In the listing that follows, find the lines with the string "financeiras" and report how many there are, without commentary.

-*-

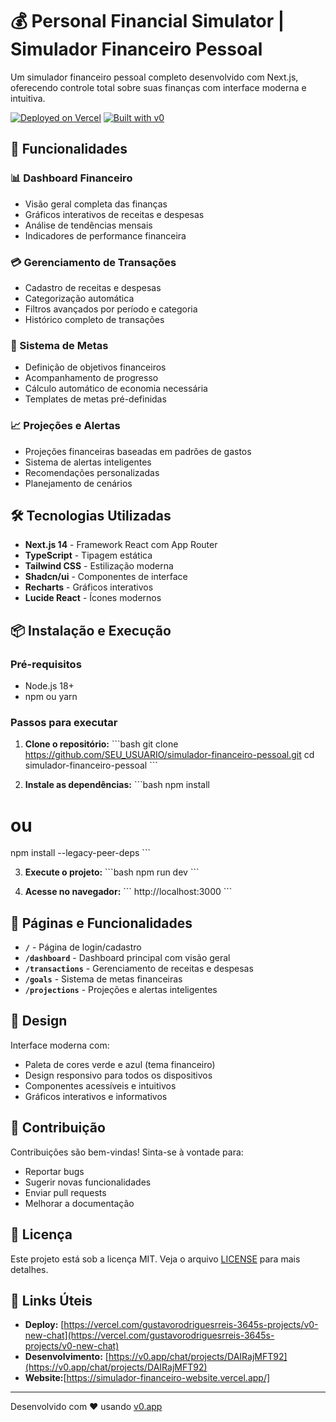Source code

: # 💰 Personal Financial Simulator | Simulador Financeiro Pessoal

Um simulador financeiro pessoal completo desenvolvido com Next.js, oferecendo controle total sobre suas finanças com interface moderna e intuitiva.

[![Deployed on Vercel](https://img.shields.io/badge/Deployed%20on-Vercel-black?style=for-the-badge&logo=vercel)](https://vercel.com/gustavorodriguesrreis-3645s-projects/v0-new-chat)
[![Built with v0](https://img.shields.io/badge/Built%20with-v0.app-black?style=for-the-badge)](https://v0.app/chat/projects/DAIRajMFT92)

## 🚀 Funcionalidades

### 📊 Dashboard Financeiro
- Visão geral completa das finanças
- Gráficos interativos de receitas e despesas
- Análise de tendências mensais
- Indicadores de performance financeira

### 💳 Gerenciamento de Transações
- Cadastro de receitas e despesas
- Categorização automática
- Filtros avançados por período e categoria
- Histórico completo de transações

### 🎯 Sistema de Metas
- Definição de objetivos financeiros
- Acompanhamento de progresso
- Cálculo automático de economia necessária
- Templates de metas pré-definidas

### 📈 Projeções e Alertas
- Projeções financeiras baseadas em padrões de gastos
- Sistema de alertas inteligentes
- Recomendações personalizadas
- Planejamento de cenários

## 🛠️ Tecnologias Utilizadas

- **Next.js 14** - Framework React com App Router
- **TypeScript** - Tipagem estática
- **Tailwind CSS** - Estilização moderna
- **Shadcn/ui** - Componentes de interface
- **Recharts** - Gráficos interativos
- **Lucide React** - Ícones modernos

## 📦 Instalação e Execução

### Pré-requisitos
- Node.js 18+ 
- npm ou yarn

### Passos para executar

1. **Clone o repositório:**
\`\`\`bash
git clone https://github.com/SEU_USUARIO/simulador-financeiro-pessoal.git
cd simulador-financeiro-pessoal
\`\`\`

2. **Instale as dependências:**
\`\`\`bash
npm install
# ou
npm install --legacy-peer-deps
\`\`\`

3. **Execute o projeto:**
\`\`\`bash
npm run dev
\`\`\`

4. **Acesse no navegador:**
\`\`\`
http://localhost:3000
\`\`\`

## 📱 Páginas e Funcionalidades

- **`/`** - Página de login/cadastro
- **`/dashboard`** - Dashboard principal com visão geral
- **`/transactions`** - Gerenciamento de receitas e despesas
- **`/goals`** - Sistema de metas financeiras
- **`/projections`** - Projeções e alertas inteligentes

## 🎨 Design

Interface moderna com:
- Paleta de cores verde e azul (tema financeiro)
- Design responsivo para todos os dispositivos
- Componentes acessíveis e intuitivos
- Gráficos interativos e informativos

## 🤝 Contribuição

Contribuições são bem-vindas! Sinta-se à vontade para:
- Reportar bugs
- Sugerir novas funcionalidades
- Enviar pull requests
- Melhorar a documentação

## 📄 Licença

Este projeto está sob a licença MIT. Veja o arquivo [LICENSE](LICENSE) para mais detalhes.

## 🔗 Links Úteis

- **Deploy:** [https://vercel.com/gustavorodriguesrreis-3645s-projects/v0-new-chat](https://vercel.com/gustavorodriguesrreis-3645s-projects/v0-new-chat)
- **Desenvolvimento:** [https://v0.app/chat/projects/DAIRajMFT92](https://v0.app/chat/projects/DAIRajMFT92)
- **Website:**[https://simulador-financeiro-website.vercel.app/]

---

Desenvolvido com ❤️ usando [v0.app](https://v0.app)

-*-

● Task result
2